However, the amount of water carried into the subduction zone and its distribution are not well constrained by existing data and are subject of vigorous current research in SFB574 (Volatiles and Fluids in Subduction Zones: Climate Feedback and Trigger Mechanisms for Natural Disasters). Electromagnetic methods like magnetotellurics have been used widely to recognize fluid release and melt production through enhanced electrical conductivities. Here we present an image of the hydration and dehydration cycle down to 120 km depth in one setting derived by an onshore-offshore transect of magnetotelluric soundings in Costa Rica.
An electrically conductive zone in the incoming plate outer rise is associated with sea water penetrating down extensional faults and cracks into the upper mantle possibly causing serpentinization. Along the downward subducting plate distinct conductive anomalies identify fluids from dehydration of sediments, crust and mantle. A conductivity anomaly at a depth of approx. 12 km and at a distance of 65 km from the trench is associated with a first major dehydration reaction of minerally-bound water. This is of importance in the context of mid-slope fluid seeps which are thought to significantly contribute to the recycling of minerally-bound water. The position of the conductivity anomaly correlates with geochemical and seismic evidence stating that mid-slope fluids are originated at >=12 km depth before rising up through deep faults to the seeps. The conductivity anomaly is therefore associated with a fluid accumulation feeding the mid-slope seeps.
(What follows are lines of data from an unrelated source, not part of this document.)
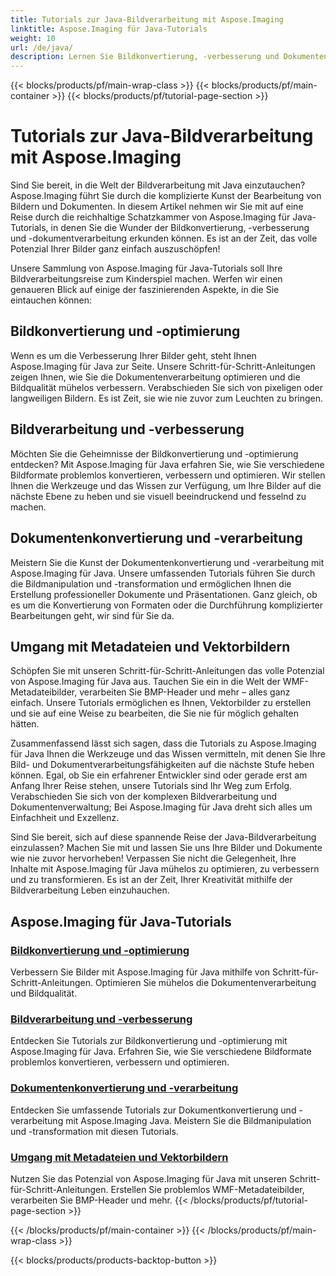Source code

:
 ```yaml
---
title: Tutorials zur Java-Bildverarbeitung mit Aspose.Imaging
linktitle: Aspose.Imaging für Java-Tutorials
weight: 10
url: /de/java/
description: Lernen Sie Bildkonvertierung, -verbesserung und Dokumentenverarbeitung mit Aspose.Imaging für Java. Optimieren Sie Bilder mühelos mit unseren Tutorials.
---
```


{{< blocks/products/pf/main-wrap-class >}}
{{< blocks/products/pf/main-container >}}
{{< blocks/products/pf/tutorial-page-section >}}

# Tutorials zur Java-Bildverarbeitung mit Aspose.Imaging


Sind Sie bereit, in die Welt der Bildverarbeitung mit Java einzutauchen? Aspose.Imaging führt Sie durch die komplizierte Kunst der Bearbeitung von Bildern und Dokumenten. In diesem Artikel nehmen wir Sie mit auf eine Reise durch die reichhaltige Schatzkammer von Aspose.Imaging für Java-Tutorials, in denen Sie die Wunder der Bildkonvertierung, -verbesserung und -dokumentverarbeitung erkunden können. Es ist an der Zeit, das volle Potenzial Ihrer Bilder ganz einfach auszuschöpfen!

Unsere Sammlung von Aspose.Imaging für Java-Tutorials soll Ihre Bildverarbeitungsreise zum Kinderspiel machen. Werfen wir einen genaueren Blick auf einige der faszinierenden Aspekte, in die Sie eintauchen können:

## Bildkonvertierung und -optimierung

Wenn es um die Verbesserung Ihrer Bilder geht, steht Ihnen Aspose.Imaging für Java zur Seite. Unsere Schritt-für-Schritt-Anleitungen zeigen Ihnen, wie Sie die Dokumentenverarbeitung optimieren und die Bildqualität mühelos verbessern. Verabschieden Sie sich von pixeligen oder langweiligen Bildern. Es ist Zeit, sie wie nie zuvor zum Leuchten zu bringen.

## Bildverarbeitung und -verbesserung

Möchten Sie die Geheimnisse der Bildkonvertierung und -optimierung entdecken? Mit Aspose.Imaging für Java erfahren Sie, wie Sie verschiedene Bildformate problemlos konvertieren, verbessern und optimieren. Wir stellen Ihnen die Werkzeuge und das Wissen zur Verfügung, um Ihre Bilder auf die nächste Ebene zu heben und sie visuell beeindruckend und fesselnd zu machen.

## Dokumentenkonvertierung und -verarbeitung

Meistern Sie die Kunst der Dokumentenkonvertierung und -verarbeitung mit Aspose.Imaging für Java. Unsere umfassenden Tutorials führen Sie durch die Bildmanipulation und -transformation und ermöglichen Ihnen die Erstellung professioneller Dokumente und Präsentationen. Ganz gleich, ob es um die Konvertierung von Formaten oder die Durchführung komplizierter Bearbeitungen geht, wir sind für Sie da.

## Umgang mit Metadateien und Vektorbildern

Schöpfen Sie mit unseren Schritt-für-Schritt-Anleitungen das volle Potenzial von Aspose.Imaging für Java aus. Tauchen Sie ein in die Welt der WMF-Metadateibilder, verarbeiten Sie BMP-Header und mehr – alles ganz einfach. Unsere Tutorials ermöglichen es Ihnen, Vektorbilder zu erstellen und sie auf eine Weise zu bearbeiten, die Sie nie für möglich gehalten hätten.

Zusammenfassend lässt sich sagen, dass die Tutorials zu Aspose.Imaging für Java Ihnen die Werkzeuge und das Wissen vermitteln, mit denen Sie Ihre Bild- und Dokumentverarbeitungsfähigkeiten auf die nächste Stufe heben können. Egal, ob Sie ein erfahrener Entwickler sind oder gerade erst am Anfang Ihrer Reise stehen, unsere Tutorials sind Ihr Weg zum Erfolg. Verabschieden Sie sich von der komplexen Bildverarbeitung und Dokumentenverwaltung; Bei Aspose.Imaging für Java dreht sich alles um Einfachheit und Exzellenz.

Sind Sie bereit, sich auf diese spannende Reise der Java-Bildverarbeitung einzulassen? Machen Sie mit und lassen Sie uns Ihre Bilder und Dokumente wie nie zuvor hervorheben! Verpassen Sie nicht die Gelegenheit, Ihre Inhalte mit Aspose.Imaging für Java mühelos zu optimieren, zu verbessern und zu transformieren. Es ist an der Zeit, Ihrer Kreativität mithilfe der Bildverarbeitung Leben einzuhauchen.

## Aspose.Imaging für Java-Tutorials
### [Bildkonvertierung und -optimierung](./image-conversion-and-optimization/)
Verbessern Sie Bilder mit Aspose.Imaging für Java mithilfe von Schritt-für-Schritt-Anleitungen. Optimieren Sie mühelos die Dokumentenverarbeitung und Bildqualität.
### [Bildverarbeitung und -verbesserung](./image-processing-and-enhancement/)
Entdecken Sie Tutorials zur Bildkonvertierung und -optimierung mit Aspose.Imaging für Java. Erfahren Sie, wie Sie verschiedene Bildformate problemlos konvertieren, verbessern und optimieren.
### [Dokumentenkonvertierung und -verarbeitung](./document-conversion-and-processing/)
Entdecken Sie umfassende Tutorials zur Dokumentkonvertierung und -verarbeitung mit Aspose.Imaging Java. Meistern Sie die Bildmanipulation und -transformation mit diesen Tutorials.
### [Umgang mit Metadateien und Vektorbildern](./metafile-and-vector-image-handling/)
Nutzen Sie das Potenzial von Aspose.Imaging für Java mit unseren Schritt-für-Schritt-Anleitungen. Erstellen Sie problemlos WMF-Metadateibilder, verarbeiten Sie BMP-Header und mehr.
{{< /blocks/products/pf/tutorial-page-section >}}

{{< /blocks/products/pf/main-container >}}
{{< /blocks/products/pf/main-wrap-class >}}

{{< blocks/products/products-backtop-button >}}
Another fluid accumulation is revealed by a conductivity anomaly at 20-30 km depth and a distance of approximately 30 km seaward from the volcanic arc. This lower crustal fluid accumulation could likely be caused by trapping of fluids released due to de-serpentinization processes or due to other mineral dehydration processes. While we are at the moment not able to attribute one specific process causing the anomaly based on electromagnetic data alone, this feature is however of fundamental importance. A comparison with other electromagnetic studies from subduction zones around the world reveal that such a conductivity anomaly is a global feature suggesting the presence of a global fluid sink.
Based on very simplified assumptions we are able derive rough estimates for the amount of water being stored in the overriding plate. Relating seismic evidence as well as petrological results collected in the multi-disciplinary study on the Costa Rican subduction zone we introduce budget estimations for the water cycle in the subduction zone.

Document Type: Conference or Workshop Item (Talk)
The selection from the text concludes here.